§ DATA SHOWN:
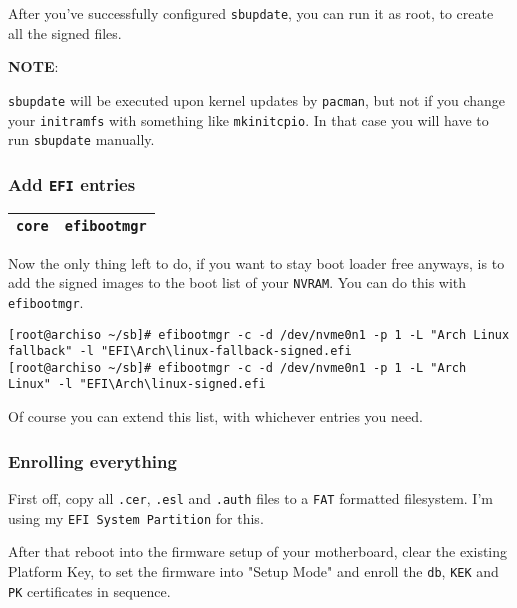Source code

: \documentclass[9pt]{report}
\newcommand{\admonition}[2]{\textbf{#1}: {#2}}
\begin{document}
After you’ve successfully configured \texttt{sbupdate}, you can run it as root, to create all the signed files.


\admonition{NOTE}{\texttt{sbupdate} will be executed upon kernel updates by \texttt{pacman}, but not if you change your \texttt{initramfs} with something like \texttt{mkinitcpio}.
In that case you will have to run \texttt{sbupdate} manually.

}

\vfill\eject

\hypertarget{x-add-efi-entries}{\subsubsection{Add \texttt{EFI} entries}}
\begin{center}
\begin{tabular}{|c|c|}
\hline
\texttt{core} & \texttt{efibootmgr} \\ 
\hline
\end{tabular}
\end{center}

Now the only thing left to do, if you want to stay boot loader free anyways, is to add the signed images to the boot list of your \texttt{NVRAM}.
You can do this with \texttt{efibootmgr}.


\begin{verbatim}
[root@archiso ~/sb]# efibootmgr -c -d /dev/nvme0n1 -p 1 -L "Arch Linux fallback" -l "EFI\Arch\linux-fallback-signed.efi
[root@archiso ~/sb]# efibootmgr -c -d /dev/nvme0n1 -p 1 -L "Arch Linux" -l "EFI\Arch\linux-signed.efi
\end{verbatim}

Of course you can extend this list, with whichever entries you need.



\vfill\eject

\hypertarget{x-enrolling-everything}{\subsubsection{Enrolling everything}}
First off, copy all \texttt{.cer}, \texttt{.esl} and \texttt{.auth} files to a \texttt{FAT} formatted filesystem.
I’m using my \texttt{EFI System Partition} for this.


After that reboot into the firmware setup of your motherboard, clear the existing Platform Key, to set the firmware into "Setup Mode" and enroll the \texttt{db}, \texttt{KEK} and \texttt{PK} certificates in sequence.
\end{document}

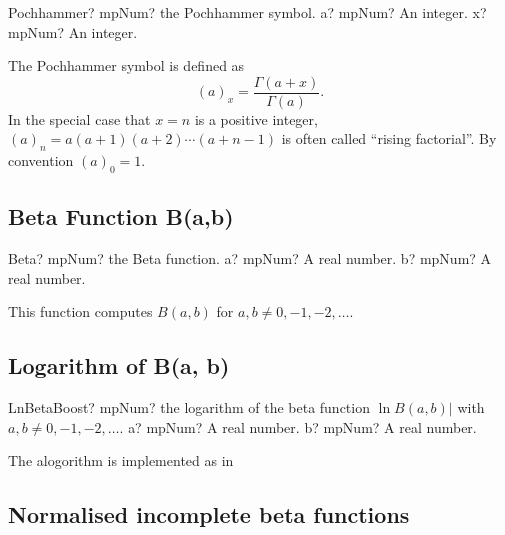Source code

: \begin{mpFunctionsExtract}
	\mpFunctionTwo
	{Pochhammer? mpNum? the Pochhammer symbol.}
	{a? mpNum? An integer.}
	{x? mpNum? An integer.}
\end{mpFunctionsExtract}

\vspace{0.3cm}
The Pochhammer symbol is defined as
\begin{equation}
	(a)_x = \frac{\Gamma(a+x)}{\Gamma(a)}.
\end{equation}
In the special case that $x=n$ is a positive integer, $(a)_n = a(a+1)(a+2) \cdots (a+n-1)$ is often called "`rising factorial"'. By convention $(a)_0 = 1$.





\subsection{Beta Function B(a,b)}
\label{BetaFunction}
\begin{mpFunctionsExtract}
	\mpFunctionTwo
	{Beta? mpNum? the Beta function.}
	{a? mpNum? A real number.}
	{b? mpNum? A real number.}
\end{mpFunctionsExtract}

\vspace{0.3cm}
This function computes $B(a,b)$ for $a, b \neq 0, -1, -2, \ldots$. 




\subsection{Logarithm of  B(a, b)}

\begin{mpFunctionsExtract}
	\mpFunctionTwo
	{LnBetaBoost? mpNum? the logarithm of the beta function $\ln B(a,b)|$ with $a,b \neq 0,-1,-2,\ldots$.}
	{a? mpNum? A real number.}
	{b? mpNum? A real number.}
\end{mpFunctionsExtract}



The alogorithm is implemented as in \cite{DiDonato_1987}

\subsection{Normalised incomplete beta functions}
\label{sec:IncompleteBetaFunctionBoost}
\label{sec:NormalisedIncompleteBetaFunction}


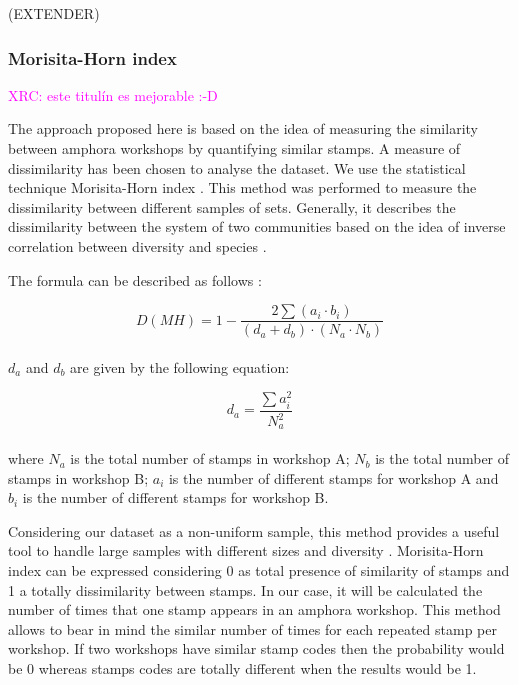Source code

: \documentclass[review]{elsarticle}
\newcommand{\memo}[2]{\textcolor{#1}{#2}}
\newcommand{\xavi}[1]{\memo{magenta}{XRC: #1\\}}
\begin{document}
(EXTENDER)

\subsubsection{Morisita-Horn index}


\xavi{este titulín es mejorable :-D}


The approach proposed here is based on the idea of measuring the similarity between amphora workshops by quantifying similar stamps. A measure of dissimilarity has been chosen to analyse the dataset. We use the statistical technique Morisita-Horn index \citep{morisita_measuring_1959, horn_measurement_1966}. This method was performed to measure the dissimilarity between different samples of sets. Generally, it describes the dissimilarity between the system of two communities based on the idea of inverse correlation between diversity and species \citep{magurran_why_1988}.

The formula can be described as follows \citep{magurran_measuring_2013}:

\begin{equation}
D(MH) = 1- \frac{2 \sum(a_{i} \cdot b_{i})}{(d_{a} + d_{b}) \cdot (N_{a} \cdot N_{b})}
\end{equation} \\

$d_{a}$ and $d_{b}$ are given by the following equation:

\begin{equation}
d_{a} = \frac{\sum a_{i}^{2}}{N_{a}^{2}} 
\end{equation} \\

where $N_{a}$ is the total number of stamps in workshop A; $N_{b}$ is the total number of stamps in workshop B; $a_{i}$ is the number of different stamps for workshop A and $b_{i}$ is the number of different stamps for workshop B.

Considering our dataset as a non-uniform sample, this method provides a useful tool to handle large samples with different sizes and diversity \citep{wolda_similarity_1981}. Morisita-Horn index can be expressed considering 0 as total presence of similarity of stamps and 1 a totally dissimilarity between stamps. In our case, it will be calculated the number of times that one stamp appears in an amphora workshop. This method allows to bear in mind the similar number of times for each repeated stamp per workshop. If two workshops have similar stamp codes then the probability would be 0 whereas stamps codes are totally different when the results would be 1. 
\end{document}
...
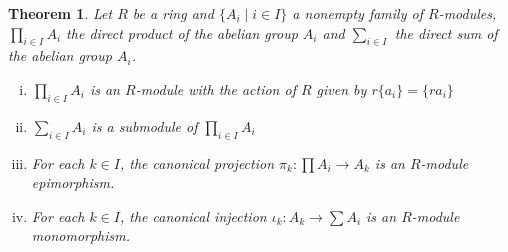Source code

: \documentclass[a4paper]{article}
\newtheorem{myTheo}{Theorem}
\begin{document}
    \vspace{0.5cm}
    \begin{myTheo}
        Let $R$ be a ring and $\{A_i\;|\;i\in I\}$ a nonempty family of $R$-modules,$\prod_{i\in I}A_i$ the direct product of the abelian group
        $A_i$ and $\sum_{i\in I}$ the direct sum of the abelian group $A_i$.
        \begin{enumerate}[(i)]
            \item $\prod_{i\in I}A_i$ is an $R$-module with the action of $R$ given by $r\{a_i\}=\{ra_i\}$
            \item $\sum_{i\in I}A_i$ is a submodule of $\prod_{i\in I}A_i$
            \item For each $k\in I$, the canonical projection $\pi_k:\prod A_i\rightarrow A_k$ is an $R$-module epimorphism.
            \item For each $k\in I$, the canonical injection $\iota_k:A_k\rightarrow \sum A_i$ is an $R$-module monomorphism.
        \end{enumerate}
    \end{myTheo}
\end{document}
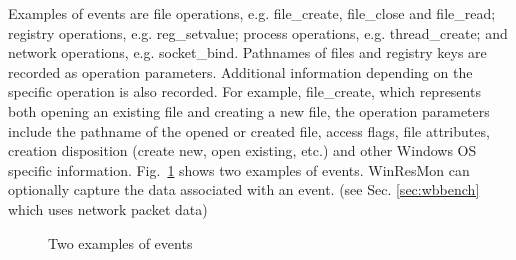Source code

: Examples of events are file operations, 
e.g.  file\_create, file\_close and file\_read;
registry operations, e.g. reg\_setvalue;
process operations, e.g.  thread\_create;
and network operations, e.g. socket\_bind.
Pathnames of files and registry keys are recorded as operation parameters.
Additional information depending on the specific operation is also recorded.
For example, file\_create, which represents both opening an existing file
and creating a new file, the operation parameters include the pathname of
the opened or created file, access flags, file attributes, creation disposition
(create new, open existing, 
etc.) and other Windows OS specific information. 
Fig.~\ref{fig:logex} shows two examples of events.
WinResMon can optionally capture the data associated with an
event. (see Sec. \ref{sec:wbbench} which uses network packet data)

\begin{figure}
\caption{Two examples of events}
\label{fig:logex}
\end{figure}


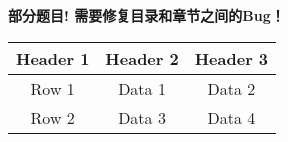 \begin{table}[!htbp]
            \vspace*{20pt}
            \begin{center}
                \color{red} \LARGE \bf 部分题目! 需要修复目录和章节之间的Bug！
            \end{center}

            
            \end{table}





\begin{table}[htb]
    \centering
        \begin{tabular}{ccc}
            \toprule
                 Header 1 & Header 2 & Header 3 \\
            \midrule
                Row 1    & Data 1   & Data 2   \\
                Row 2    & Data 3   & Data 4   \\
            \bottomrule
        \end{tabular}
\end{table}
---
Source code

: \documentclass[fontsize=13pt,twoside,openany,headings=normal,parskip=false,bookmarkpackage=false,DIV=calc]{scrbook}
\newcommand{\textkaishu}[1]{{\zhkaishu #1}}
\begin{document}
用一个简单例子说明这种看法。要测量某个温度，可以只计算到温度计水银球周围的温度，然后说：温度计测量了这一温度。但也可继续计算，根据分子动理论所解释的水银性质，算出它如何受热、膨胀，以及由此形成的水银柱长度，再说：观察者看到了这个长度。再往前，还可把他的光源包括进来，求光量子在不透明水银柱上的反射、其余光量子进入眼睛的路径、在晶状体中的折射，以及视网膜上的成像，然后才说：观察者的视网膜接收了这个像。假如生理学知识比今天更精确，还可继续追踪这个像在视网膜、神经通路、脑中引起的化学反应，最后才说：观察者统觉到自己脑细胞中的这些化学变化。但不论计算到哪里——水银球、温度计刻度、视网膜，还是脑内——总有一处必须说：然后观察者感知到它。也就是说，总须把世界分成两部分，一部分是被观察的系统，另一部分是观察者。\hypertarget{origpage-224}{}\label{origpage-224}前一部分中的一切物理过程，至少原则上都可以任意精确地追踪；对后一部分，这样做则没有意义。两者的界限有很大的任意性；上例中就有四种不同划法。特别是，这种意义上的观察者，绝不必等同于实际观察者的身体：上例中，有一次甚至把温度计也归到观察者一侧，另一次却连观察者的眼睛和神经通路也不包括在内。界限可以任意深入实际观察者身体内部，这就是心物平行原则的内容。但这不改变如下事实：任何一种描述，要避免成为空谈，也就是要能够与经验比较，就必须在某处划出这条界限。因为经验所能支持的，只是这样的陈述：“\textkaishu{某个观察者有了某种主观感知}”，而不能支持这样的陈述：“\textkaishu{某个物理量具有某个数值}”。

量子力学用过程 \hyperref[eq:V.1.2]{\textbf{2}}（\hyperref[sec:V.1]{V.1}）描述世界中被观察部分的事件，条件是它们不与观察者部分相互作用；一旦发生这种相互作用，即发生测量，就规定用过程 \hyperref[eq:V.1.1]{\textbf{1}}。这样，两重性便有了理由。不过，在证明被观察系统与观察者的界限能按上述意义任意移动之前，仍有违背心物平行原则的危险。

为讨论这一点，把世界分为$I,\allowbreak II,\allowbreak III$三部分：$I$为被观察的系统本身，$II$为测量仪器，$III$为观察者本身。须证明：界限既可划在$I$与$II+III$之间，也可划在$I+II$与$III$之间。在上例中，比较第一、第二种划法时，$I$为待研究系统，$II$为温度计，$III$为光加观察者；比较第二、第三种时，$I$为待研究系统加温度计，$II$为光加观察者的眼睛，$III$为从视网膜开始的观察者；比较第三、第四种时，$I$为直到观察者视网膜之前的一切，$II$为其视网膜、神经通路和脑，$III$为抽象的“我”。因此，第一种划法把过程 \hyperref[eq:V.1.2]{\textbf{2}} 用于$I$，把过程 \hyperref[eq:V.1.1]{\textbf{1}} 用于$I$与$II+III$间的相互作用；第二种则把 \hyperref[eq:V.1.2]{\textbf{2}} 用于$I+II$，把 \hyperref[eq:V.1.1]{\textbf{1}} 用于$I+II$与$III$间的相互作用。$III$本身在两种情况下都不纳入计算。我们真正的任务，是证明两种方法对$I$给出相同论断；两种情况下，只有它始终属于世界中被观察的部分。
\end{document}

§ YOUR GOAL: Scan the records above and report how many lines include the word "After", without any other text.

§ COMPLETED EXERCISE: 2